DDF-HO: Hand-Held Object Reconstruction via Conditional Directed Distance Field

Authors: Chenyangguang Zhang, Yan Di, Ruida Zhang, Guangyao Zhai, Fabian Manhardt, Federico Tombari, Xiangyang Ji

NeurIPS 2023 | Conference PDF | Archive PDF | Plain Text | LLM Run Details

Reproducibility Variable Result LLM Response
Research Type Experimental Extensive experiments on synthetic and real-world datasets demonstrate that DDF-HO consistently outperforms all baseline methods by a large margin, especially under Chamfer Distance, with about 80% leap forward. Codes are available at https://github.com/ZhangCYG/DDFHO.
Researcher Affiliation Collaboration Chenyangguang Zhang1 , Yan Di2 , Ruida Zhang1 , Guangyao Zhai2, Fabian Manhardt3, Federico Tombari2,3, Xiangyang Ji1 1Tsinghua University, 2Technical University of Munich, 3 Google
Pseudocode No The paper does not contain any structured pseudocode or algorithm blocks.
Open Source Code Yes Codes are available at https://github.com/ZhangCYG/DDFHO.
Open Datasets Yes A synthetic dataset Ob Man [29] and two real-world datasets HO3D(v2) [28], MOW [6] are utilized to evaluate DDF-HO in various scenarios. Ob Man consists of 2772 objects of 8 categories from Shape Net [8], with 21K grasps generated by Grasp It [43]. HO3D(v2) [28] contains 77,558 images from 68 sequences with 10 different persons manipulating 10 different YCB objects [5]. MOW [6] comprises a total of 442 images and 121 object templates, collected from in-the-wild hand-object interaction datasets [14, 56].
Dataset Splits Yes We follow [29, 67] to split the training and testing sets.
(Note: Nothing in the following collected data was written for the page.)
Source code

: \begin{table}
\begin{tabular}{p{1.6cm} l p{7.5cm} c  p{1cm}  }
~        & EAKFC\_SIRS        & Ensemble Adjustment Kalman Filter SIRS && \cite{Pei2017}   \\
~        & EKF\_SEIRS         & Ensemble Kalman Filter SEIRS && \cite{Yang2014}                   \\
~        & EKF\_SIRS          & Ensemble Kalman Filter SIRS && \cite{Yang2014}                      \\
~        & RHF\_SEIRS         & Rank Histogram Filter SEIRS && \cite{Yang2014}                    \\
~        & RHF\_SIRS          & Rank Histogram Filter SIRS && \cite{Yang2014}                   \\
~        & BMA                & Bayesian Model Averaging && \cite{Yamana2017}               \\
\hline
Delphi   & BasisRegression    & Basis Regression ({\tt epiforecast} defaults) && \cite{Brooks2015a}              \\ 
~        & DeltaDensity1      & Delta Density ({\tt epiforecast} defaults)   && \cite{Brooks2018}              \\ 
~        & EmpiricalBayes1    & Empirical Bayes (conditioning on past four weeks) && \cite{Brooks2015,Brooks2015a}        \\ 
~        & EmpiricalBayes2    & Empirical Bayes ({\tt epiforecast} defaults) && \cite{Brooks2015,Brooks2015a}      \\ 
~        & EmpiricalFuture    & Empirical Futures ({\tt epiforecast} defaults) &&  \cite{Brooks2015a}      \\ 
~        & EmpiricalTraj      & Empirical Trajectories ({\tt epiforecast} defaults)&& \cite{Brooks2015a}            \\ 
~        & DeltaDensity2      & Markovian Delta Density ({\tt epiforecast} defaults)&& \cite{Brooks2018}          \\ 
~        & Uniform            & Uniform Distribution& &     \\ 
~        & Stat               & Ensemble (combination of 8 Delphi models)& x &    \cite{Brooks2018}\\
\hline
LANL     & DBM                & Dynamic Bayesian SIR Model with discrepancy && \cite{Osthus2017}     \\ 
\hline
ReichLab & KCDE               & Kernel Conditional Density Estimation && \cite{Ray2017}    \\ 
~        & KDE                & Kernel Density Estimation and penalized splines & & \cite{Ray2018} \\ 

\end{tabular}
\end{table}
HO3D(v2) [28]... We follow [28] to split training and testing sets. MOW [6]... The training and testing splits remain the same as the released code of [67].
Hardware Specification Yes We conduct the training, evaluation and visualization of DDF-HO on a single A100 40GB GPU.
Software Dependencies No The paper mentions 'Trimesh 2' but does not provide specific version numbers for other key software components, libraries, or programming languages used (e.g., Python, PyTorch, CUDA) to reproduce the experiment.
Experiment Setup Yes The number of sampled points Kl along the projected 2D ray is set to 8 and number of multi-head attention is 2 for 2D Ray-Based Feature Aggregation technique. K3D for FL 3D introduced in Sec. 3.4 is set as 8. DDF-HO is trained end-to-end using Adam with a learning rate of 1e-4 on Ob Man for 100 epochs. Following [67], we use the network weights learned on synthetic Ob Man to initialize the training on HO3D(v2) and MOW. Training on HO3D(v2) and MOW also use Adam optimizer with a learning rate 1e-5 for another 100 and 10 epochs, respectively following [67]. The weighting factors of the loss for DDF-HO λ1, λ2 are set to 5.0 and 0.5, respectively.